-- Data for the task follows --

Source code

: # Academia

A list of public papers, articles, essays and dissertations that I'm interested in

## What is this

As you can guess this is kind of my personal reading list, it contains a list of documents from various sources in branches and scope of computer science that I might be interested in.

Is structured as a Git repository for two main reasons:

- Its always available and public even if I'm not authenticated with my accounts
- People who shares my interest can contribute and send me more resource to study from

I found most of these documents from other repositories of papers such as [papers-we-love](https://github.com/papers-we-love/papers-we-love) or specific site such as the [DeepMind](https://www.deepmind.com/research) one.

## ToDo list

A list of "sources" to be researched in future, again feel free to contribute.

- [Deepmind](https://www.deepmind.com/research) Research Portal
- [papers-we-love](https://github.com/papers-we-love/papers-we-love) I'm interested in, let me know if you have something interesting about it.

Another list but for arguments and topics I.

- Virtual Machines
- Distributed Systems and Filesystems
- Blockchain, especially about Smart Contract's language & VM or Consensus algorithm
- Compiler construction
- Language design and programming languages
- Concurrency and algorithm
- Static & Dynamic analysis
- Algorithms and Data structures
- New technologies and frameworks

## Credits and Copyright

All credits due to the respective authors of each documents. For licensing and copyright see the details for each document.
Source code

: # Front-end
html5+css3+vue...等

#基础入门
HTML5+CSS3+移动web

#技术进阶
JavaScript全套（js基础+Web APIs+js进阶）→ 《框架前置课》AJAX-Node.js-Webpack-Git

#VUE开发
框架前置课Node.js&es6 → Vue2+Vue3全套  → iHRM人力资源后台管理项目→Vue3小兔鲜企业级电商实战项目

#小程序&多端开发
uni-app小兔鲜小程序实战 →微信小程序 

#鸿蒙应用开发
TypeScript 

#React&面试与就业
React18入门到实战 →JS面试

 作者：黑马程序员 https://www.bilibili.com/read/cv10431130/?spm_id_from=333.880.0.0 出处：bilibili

-- Data for the task concluded --
-- Data for the task follows --

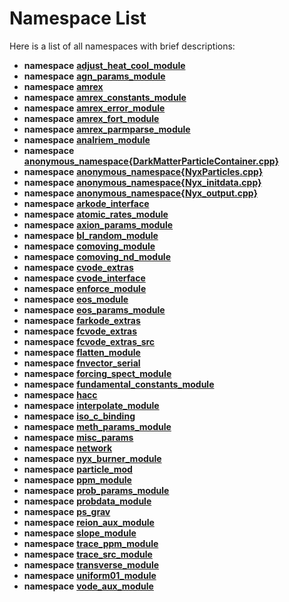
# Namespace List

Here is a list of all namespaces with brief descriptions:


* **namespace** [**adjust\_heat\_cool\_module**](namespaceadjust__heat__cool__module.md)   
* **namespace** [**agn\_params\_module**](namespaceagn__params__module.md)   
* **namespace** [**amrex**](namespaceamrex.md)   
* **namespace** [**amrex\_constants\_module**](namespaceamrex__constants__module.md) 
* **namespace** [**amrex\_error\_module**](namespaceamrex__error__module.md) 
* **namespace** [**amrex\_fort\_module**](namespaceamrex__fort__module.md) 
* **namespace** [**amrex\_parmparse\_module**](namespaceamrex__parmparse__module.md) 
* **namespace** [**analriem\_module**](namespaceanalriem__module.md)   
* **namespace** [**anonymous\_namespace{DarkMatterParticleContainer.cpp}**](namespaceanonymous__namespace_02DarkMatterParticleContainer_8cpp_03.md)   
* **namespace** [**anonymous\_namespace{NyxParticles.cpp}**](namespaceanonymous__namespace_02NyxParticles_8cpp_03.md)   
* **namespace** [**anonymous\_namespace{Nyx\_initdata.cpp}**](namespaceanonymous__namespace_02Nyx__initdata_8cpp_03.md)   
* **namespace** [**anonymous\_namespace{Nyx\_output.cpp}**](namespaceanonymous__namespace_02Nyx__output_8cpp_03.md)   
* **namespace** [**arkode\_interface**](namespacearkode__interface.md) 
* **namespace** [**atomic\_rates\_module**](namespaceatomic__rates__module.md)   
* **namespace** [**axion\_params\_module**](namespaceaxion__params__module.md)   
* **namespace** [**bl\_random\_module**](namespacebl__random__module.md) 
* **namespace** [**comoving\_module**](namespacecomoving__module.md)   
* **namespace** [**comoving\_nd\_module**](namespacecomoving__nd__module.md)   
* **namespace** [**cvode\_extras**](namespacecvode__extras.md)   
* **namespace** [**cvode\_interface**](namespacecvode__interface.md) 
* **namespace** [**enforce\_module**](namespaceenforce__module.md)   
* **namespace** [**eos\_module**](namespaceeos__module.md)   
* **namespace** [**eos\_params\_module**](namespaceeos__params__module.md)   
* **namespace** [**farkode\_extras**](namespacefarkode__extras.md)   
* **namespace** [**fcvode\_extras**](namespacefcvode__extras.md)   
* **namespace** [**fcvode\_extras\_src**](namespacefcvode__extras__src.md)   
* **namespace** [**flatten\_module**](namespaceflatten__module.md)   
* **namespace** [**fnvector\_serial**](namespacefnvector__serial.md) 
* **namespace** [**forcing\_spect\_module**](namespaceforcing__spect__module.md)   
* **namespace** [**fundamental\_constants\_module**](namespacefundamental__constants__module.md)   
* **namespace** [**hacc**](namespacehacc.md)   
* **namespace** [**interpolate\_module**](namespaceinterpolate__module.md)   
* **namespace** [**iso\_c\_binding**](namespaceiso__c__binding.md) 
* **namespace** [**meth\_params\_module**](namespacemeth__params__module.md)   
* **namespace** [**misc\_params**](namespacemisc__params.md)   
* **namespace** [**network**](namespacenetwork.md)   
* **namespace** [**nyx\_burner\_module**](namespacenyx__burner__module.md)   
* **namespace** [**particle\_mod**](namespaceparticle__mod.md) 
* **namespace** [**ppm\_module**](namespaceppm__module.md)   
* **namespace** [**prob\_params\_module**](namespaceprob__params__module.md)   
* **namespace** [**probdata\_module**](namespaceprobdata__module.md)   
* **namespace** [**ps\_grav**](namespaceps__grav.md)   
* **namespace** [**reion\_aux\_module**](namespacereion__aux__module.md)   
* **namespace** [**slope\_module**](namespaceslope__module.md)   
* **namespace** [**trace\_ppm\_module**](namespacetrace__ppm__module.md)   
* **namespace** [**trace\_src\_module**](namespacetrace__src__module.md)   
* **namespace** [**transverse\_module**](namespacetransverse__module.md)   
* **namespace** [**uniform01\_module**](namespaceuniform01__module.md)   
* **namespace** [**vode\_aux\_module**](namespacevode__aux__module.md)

-- Data for the task concluded --

How many lines of the listing contain the word "about"? Reply with only the number.

Response to this task:
2